There not enough fools with money to sell to. The Dow might start it’s descent way below Oct low after rising to 6.5% below Jan 2022 top.
Mouse
Mouse
1 year ago
Fewer transactions ==> less price discovery ==> over analysis of recent price trends not meaningful.
People who were buying houses with less than 20% down are not home buyers, they are speculators… and there has been way too much speculation for the last 20 years. Some speculation is good for the economy; but when a kid straight out of college buys a Miami condo sight unseen, hoping to flip it within a year, that is not home buying.
Speculation in housing is collapsing, but it was never real.
Home buyers, IMHO, are sitting on the fence for now. Inflation (aka cost of living) is going to soar for the next decade as Uncle Sam NEEDS to inflate away unpayble debts. Housing generally does well in such an environment, and a 5-6% mortgage in a 5-6% inflation environment has zero cost.
The $64K question… well $128K question after recent inflation… is whether the Republican house is going to implement political gridlock, or are they going to appease the moronic dementia patient in the Oval Office?
If the government continues “helping”, we are all screwed. Pray that gridlock actually happens
Lisa_Hooker
Lisa_Hooker
1 year ago
Reply to  Mouse
A 5% mortgage for 30 years is going to cost you about 93.3%.
Your $100,000 house will cost you $193,255.20 out of pocket when done.

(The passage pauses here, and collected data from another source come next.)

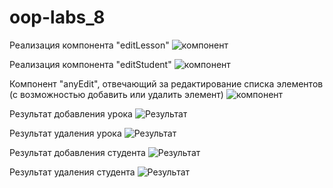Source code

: # oop-labs_8
Реализация компонента "editLesson" 
![ компонент](https://github.com/Nurgul-Saduova/oop-labs/blob/lab_8/Screenshots/editLessons.PNG?raw=true)

Реализация компонента "editStudent" 
![ компонент](https://github.com/Nurgul-Saduova/oop-labs/blob/lab_8/Screenshots/editStudent.PNG?raw=true)

 Компонент "anyEdit", отвечающий за редактирование списка элементов (с возможностью добавить или удалить элемент)
![компонент](https://github.com/Nurgul-Saduova/oop-labs/blob/lab_8/Screenshots/anyEdit.PNG?raw=true)

Результат добавления урока 
![Результат](https://github.com/Nurgul-Saduova/oop-labs/blob/lab_8/Screenshots/добавление%20урока.PNG?raw=true)

Результат удаления урока
![Результат](https://github.com/Nurgul-Saduova/oop-labs/blob/lab_8/Screenshots/удаление%20урока.PNG?raw=true)

Результат добавления студента
![Результат](https://github.com/Nurgul-Saduova/oop-labs/blob/lab_8/Screenshots/добавление%20студента.PNG?raw=true)

Результат удаления студента
![Результат](https://github.com/Nurgul-Saduova/oop-labs/blob/lab_8/Screenshots/удаление%20студента.PNG?raw=true)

There is a big difference between academic calculations incorporating inflation and what has to come out of your wallet.
Six000mileyear
Six000mileyear
1 year ago
I foresee a new contingency when making an offer. The house shall be vacant of inhabitants on the closing date. Recently squatters have been taking up residence in vacant houses for sale. Some squatters present fake leases as well.
Sunriver
Sunriver
1 year ago
The days of ‘Retail Therapy’ are over. $92 trillion worth of debt and increasing interest rates will do that.
Zardoz
Zardoz
1 year ago
Reply to  Sunriver
Not while there’s still juice in the MasterCard!
shamrock
shamrock
1 year ago
Bad news is good news, stocks up sharply, bonds up moderately.
Zardoz
Zardoz
1 year ago
Reply to  shamrock
The stock market is a game played by a few thousand AI agents, and nobody knows how they work.
Tony Bennett
Tony Bennett
1 year ago
No sale no need to buy durables (furniture + appliances). Not to mention $$s paid to lawyers, RE agents, title firms, inspectors, etc.
“Buyer closing costs are usually between 2% to 5% of the home’s purchase price.”
“Seller closing costs are typically higher. On average, sellers pay roughly 8% to 10% of the sale price of the home in closing costs”
worleyeoe
worleyeoe
1 year ago
Reply to  Tony Bennett
Very good opening point, but to-date there hasn’t been significant negative employment affects. But given the obtuse wealth effect created by stimulus & two years of boom times, no one should be surprised if it takes another six months for housing related layoffs to begin in earnest. I would love to see the Fed start selling MBS to prop up 30YFRM rates, especially if inflation doesn’t decelerate per the Fed’s dot plot.
Bam_Man
Bam_Man
1 year ago
Reply to  worleyeoe
The real estate agents, home inspectors, title insurers all still have jobs but their income has cratered.
worleyeoe
worleyeoe
1 year ago
Reply to  Bam_Man
So the question is for how much longer? A lot of these people are independent contractors, so they won’t qualify for unemployment benefits. How they’re counted eventually in BLS unemployment stats is beyond me. I guess they show up via surveys?
Bam_Man
Bam_Man
1 year ago
Reply to  worleyeoe
They still have “jobs”, so there is no effect on employment/unemployment statistics.
It might possibly have an impact on average hourly earnings though.
Tony Bennett
Tony Bennett
1 year ago
Down 4.0% … versus expectation of -0.8% (bloomberg).
Mish
Mish
1 year ago
Reply to  Tony Bennett
yes, should have commented on that.
For the entire year economists overestimated housing
I did note that in one of my posts
8dots
8dots
1 year ago
Reply to  Mish
econ overestimated housing, because the relied on the positively biased C/S.